_ACTIVITY_
When the line containing "Sở thích \(\succsim\)" appears in the entries below, begin printing there and stop after the line containing "1)\) sao cho"; print each of those lines exactly and no other line.

_STUDY MATERIAL_
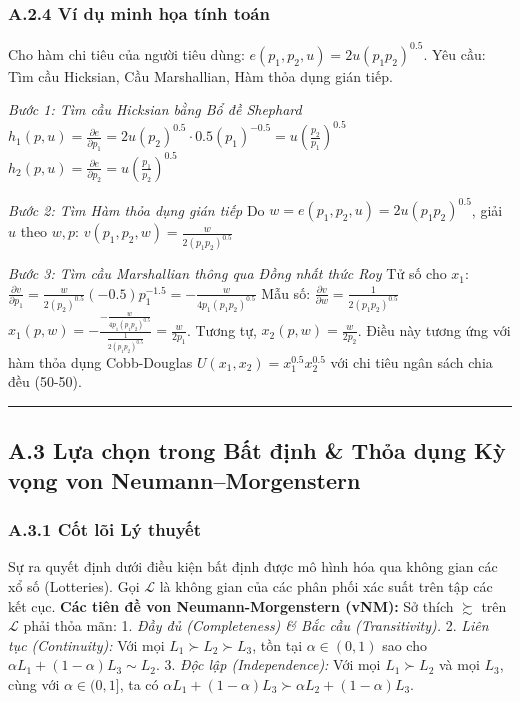\documentclass[
]{article}
\begin{document}
\subsubsection{A.2.4 Ví dụ minh họa tính
toán}\label{a.2.4-vuxed-dux1ee5-minh-hux1ecda-tuxednh-touxe1n}

Cho hàm chi tiêu của người tiêu dùng:
\(e(p_1, p_2, u) = 2 u (p_1 p_2)^{0.5}\). Yêu cầu: Tìm cầu Hicksian, Cầu
Marshallian, Hàm thỏa dụng gián tiếp.

\emph{Bước 1: Tìm cầu Hicksian bằng Bổ đề Shephard}
\(h_1(p, u) = \frac{\partial e}{\partial p_1} = 2 u (p_2)^{0.5} \cdot 0.5 (p_1)^{-0.5} = u \left( \frac{p_2}{p_1} \right)^{0.5}\)
\(h_2(p, u) = \frac{\partial e}{\partial p_2} = u \left( \frac{p_1}{p_2} \right)^{0.5}\)

\emph{Bước 2: Tìm Hàm thỏa dụng gián tiếp} Do
\(w = e(p_1, p_2, u) = 2 u (p_1 p_2)^{0.5}\), giải \(u\) theo \(w, p\):
\(v(p_1, p_2, w) = \frac{w}{2 (p_1 p_2)^{0.5}}\)

\emph{Bước 3: Tìm cầu Marshallian thông qua Đồng nhất thức Roy} Tử số
cho \(x_1\):
\(\frac{\partial v}{\partial p_1} = \frac{w}{2 (p_2)^{0.5}} (-0.5) p_1^{-1.5} = - \frac{w}{4 p_1 (p_1 p_2)^{0.5}}\)
Mẫu số: \(\frac{\partial v}{\partial w} = \frac{1}{2 (p_1 p_2)^{0.5}}\)
\(x_1(p, w) = - \frac{- \frac{w}{4 p_1 (p_1 p_2)^{0.5}}}{\frac{1}{2 (p_1 p_2)^{0.5}}} = \frac{w}{2 p_1}\).
Tương tự, \(x_2(p, w) = \frac{w}{2 p_2}\). Điều này tương ứng với hàm
thỏa dụng Cobb-Douglas \(U(x_1, x_2) = x_1^{0.5} x_2^{0.5}\) với chi
tiêu ngân sách chia đều (50-50).

\begin{center}\rule{0.5\linewidth}{0.5pt}\end{center}

\subsection{A.3 Lựa chọn trong Bất định \& Thỏa dụng Kỳ vọng von
Neumann--Morgenstern}\label{a.3-lux1ef1a-chux1ecdn-trong-bux1ea5t-ux111ux1ecbnh-thux1ecfa-dux1ee5ng-kux1ef3-vux1ecdng-von-neumannmorgenstern}

\subsubsection{A.3.1 Cốt lõi Lý
thuyết}\label{a.3.1-cux1ed1t-luxf5i-luxfd-thuyux1ebft}

Sự ra quyết định dưới điều kiện bất định được mô hình hóa qua không gian
các xổ số (Lotteries). Gọi \(\mathcal{L}\) là không gian của các phân
phối xác suất trên tập các kết cục. \textbf{Các tiên đề von
Neumann-Morgenstern (vNM):} Sở thích \(\succsim\) trên \(\mathcal{L}\)
phải thỏa mãn: 1. \emph{Đầy đủ (Completeness) \& Bắc cầu
(Transitivity).} 2. \emph{Liên tục (Continuity):} Với mọi
\(L_1 \succ L_2 \succ L_3\), tồn tại \(\alpha \in (0, 1)\) sao cho
\(\alpha L_1 + (1-\alpha) L_3 \sim L_2\). 3. \emph{Độc lập
(Independence):} Với mọi \(L_1 \succ L_2\) và mọi \(L_3\), cùng với
\(\alpha \in (0,1]\), ta có
\(\alpha L_1 + (1-\alpha) L_3 \succ \alpha L_2 + (1-\alpha) L_3\).
\end{document}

_EXPECTED OUTPUT_
Neumann-Morgenstern (vNM):} Sở thích \(\succsim\) trên \(\mathcal{L}\)
phải thỏa mãn: 1. \emph{Đầy đủ (Completeness) \& Bắc cầu
(Transitivity).} 2. \emph{Liên tục (Continuity):} Với mọi
\(L_1 \succ L_2 \succ L_3\), tồn tại \(\alpha \in (0, 1)\) sao cho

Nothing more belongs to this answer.